Esistono ancora alcune usanze che lodano il grasso. Nel popolo Efik, insieme ad alcune altre etnie nigeriane, l’ingrasso è spesso un’usanza pre-matrimoniale a cui le ragazze si sottopongono per migliorare il loro fascino come spose. Durante l’ingrasso le ragazze sono nutrite con cibi ricchi di grassi e sono incoraggiate a vivere una vita più sedentaria rispetto a prima. L’ “ingrasso” è visto come qualcosa che prepara la zona pelvica per un possibile parto e che al tempo stesso fa sì che le ragazze diventate donne emanino un senso di benessere sociale, il benessere di qualcuno che è ben curato e benestante.
“ Tra il popolo Ibibio e gli Efik dello stato di Cross River, è obbligatorio ingrassare una ragazza, non importa quanto breve possa essere il periodo di isolamento.
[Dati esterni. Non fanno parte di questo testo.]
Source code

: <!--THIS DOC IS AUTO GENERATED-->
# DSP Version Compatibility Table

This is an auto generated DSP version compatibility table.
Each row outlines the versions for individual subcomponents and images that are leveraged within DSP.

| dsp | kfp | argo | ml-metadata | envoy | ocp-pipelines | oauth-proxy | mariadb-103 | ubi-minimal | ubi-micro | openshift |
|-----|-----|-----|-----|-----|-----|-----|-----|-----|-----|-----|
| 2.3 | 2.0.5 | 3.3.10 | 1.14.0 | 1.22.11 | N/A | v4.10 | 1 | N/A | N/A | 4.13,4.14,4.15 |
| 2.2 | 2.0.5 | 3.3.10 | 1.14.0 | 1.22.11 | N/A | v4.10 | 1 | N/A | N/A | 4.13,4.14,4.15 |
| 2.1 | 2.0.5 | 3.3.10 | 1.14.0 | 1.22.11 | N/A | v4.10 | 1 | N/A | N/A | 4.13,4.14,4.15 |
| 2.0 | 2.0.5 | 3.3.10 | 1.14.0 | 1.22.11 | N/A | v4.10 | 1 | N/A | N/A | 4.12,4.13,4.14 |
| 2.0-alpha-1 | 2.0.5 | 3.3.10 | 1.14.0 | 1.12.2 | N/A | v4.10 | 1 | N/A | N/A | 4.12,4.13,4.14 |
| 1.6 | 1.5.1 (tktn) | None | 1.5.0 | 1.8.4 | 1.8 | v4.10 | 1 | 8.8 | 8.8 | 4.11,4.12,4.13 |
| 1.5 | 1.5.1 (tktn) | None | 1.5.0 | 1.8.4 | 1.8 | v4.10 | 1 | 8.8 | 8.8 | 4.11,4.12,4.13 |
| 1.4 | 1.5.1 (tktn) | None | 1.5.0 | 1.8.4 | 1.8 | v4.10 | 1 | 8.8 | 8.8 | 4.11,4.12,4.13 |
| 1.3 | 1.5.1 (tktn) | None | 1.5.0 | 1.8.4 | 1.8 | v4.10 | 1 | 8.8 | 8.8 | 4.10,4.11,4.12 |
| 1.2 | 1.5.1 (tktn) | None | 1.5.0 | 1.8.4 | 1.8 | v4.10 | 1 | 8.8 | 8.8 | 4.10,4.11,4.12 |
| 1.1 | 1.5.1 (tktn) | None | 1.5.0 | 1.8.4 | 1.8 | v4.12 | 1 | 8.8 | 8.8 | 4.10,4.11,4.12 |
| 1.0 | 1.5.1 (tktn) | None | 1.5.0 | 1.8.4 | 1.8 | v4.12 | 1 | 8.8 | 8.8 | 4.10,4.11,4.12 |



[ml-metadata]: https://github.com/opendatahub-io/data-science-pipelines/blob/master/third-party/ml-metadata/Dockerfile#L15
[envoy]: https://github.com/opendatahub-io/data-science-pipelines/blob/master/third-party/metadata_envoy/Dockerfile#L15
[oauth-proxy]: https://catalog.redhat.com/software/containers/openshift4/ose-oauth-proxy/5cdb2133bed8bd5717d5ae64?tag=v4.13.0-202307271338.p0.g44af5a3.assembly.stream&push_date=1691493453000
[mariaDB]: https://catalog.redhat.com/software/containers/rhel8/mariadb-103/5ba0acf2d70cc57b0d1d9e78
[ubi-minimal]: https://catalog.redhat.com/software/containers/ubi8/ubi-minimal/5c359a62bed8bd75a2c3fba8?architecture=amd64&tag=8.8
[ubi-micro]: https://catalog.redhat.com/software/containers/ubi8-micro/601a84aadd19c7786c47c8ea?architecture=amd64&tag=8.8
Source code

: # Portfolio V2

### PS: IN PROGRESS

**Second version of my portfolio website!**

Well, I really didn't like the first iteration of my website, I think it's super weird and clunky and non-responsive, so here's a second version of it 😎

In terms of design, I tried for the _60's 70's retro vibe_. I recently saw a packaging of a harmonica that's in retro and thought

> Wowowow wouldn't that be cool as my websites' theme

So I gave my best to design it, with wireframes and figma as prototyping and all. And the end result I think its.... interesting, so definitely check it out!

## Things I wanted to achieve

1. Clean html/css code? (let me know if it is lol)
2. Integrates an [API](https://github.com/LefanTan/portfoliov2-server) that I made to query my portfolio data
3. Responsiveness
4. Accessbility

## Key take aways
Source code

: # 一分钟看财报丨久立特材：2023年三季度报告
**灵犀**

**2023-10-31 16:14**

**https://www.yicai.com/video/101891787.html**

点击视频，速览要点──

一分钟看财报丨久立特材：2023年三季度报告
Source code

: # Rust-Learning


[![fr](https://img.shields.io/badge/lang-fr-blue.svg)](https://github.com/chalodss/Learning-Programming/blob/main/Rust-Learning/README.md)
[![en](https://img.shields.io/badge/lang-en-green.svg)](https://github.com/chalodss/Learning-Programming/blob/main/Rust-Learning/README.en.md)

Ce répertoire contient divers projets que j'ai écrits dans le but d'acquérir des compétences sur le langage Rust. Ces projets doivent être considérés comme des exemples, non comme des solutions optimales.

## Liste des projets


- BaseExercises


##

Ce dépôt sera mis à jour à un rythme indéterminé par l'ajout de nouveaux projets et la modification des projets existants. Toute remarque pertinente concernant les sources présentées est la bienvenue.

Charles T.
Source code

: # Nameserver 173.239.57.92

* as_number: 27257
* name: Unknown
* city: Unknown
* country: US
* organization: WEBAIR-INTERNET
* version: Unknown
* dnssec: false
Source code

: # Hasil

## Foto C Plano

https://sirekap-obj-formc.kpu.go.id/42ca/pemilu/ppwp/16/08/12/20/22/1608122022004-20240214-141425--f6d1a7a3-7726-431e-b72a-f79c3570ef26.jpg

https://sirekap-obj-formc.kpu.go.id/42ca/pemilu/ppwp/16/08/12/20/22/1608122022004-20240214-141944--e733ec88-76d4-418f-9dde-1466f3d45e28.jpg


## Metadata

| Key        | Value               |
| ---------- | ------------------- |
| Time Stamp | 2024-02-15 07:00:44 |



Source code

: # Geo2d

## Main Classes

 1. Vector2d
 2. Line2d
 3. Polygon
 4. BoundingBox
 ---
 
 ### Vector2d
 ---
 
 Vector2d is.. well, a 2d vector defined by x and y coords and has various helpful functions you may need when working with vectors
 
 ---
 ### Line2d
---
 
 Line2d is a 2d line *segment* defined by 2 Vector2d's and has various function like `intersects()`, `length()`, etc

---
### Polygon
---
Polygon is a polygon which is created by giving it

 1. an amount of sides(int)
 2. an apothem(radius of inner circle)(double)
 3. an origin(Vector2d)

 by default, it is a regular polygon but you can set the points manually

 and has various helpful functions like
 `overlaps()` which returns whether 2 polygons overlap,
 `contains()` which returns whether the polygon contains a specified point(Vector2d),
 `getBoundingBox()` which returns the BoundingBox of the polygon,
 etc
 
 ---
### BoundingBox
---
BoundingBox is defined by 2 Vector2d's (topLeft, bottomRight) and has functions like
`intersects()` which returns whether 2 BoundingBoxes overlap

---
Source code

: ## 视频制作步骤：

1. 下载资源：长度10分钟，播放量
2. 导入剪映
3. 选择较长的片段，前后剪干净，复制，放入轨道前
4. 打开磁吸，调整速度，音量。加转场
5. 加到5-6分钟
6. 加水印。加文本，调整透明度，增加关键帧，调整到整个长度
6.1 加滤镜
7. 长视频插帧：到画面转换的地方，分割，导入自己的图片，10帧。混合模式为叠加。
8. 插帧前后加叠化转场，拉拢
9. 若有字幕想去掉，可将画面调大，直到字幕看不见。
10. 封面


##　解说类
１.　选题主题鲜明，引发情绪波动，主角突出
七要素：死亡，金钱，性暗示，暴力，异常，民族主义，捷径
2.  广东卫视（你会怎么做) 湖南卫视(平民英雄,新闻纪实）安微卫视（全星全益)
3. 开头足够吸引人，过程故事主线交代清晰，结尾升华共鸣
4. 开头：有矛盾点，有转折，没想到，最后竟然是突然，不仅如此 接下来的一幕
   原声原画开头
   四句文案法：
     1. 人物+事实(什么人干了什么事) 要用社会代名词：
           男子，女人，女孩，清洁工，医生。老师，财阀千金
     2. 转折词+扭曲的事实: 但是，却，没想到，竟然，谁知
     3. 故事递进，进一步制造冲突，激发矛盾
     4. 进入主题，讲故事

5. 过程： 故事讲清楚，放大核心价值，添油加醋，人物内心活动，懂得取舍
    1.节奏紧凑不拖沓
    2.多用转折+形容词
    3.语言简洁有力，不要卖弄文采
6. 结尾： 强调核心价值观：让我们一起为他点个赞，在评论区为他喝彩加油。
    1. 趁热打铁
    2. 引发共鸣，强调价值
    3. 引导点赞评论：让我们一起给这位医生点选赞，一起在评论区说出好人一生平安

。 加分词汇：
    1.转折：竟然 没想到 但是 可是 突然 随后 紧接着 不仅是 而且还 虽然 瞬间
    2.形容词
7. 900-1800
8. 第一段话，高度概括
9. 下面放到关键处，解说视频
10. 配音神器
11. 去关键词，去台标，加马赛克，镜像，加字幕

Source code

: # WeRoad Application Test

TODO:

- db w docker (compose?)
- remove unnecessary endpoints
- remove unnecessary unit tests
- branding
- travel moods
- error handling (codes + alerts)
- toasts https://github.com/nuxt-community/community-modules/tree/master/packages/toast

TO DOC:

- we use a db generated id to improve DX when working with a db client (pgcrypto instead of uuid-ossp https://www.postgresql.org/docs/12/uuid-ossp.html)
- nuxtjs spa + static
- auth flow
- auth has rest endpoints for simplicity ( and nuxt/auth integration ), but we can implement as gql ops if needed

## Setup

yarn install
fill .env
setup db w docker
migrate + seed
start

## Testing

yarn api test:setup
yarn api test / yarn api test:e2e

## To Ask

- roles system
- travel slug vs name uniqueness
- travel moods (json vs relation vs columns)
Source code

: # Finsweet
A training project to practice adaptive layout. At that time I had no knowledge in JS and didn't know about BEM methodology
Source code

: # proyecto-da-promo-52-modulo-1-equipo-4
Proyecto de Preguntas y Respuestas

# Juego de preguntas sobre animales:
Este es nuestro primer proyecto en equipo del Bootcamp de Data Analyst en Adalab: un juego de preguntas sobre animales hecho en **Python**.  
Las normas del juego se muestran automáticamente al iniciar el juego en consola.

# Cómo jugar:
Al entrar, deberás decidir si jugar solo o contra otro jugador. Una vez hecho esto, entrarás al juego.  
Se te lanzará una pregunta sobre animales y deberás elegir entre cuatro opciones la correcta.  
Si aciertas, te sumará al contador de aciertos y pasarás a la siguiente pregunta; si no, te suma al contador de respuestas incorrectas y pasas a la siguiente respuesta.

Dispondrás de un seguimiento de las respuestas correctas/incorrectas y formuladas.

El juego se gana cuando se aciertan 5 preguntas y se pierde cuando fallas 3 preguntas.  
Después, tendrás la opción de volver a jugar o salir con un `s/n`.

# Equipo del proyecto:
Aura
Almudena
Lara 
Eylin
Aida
Si dice che non importa quanto affascinante, seducente e bella possa apparire una ragazza o quanto ricchi e benestanti possano essere i suoi genitori, nessun figlio idoneo al matrimonio della terra di Ibibio osa sposare una ragazza che non è ingrassata. È sempre motivo di orgoglio per una ragazza ingrassare nella terra di Ibibio prima del matrimonio in modo che possa adattarsi bene tra le altre donne ingrassate come mogli … Le donne tra di loro parlano delle loro esperienze di vita sull’isolamento da ingrasso. Una donna non ingrassata sarebbe motivo di scherno e rimprovero tra parenti e amici del marito. “
Questa tradizione dell’ingrasso, un’usanza portata avanti dai tempi pre-coloniali, sostiene il grasso come un attributo fisico che non è ostracizzato, ma celebrato e atteso, un rito di inclusione.
I nostri attuali standard su chi merita visibilità si discostano da quel residuo di inclusione corporea.
Le persone più magre, più minute, più bianche e più allineate agli standard di bellezza convenzionali imperialisti tendono a mancare completamente, o non spendere abbastanza tempo a spiegare il fatto, che tutto ciò che sappiamo sui nostri corpi è centrato sulla bianwhiteness. Siamo considerati non qualificati per interpretare non solo le nostre esperienze esclusive come persone grasse, ma anche le esperienze che condividiamo con gli altri. In diversi raduni, marce, panel, ecc., riguardo al femminismo, la blackness, i temi LGBTQ +, alla povertà, le persone grasse vengono prese meno sul serio quando parlano di certe problematiche.
Proprio come la nostra società non si fida delle persone grasse, non si fida delle persone nere quando prendono parola sulla propria emarginazione come fenomeno all’interno della ragione e della logica. La cartina tornasole per cui viene misurato l’empirismo è bianca. Donne come Rebel Wilson si aspettano che le guardi sullo schermo e penserò che io, una donna grassa e nera, pensi di dover essere grata che una donna bianca e grassa abbia “coraggiosamente conquistato” territori che mia nonna e le sue madri hanno già conquistato per me e per loro.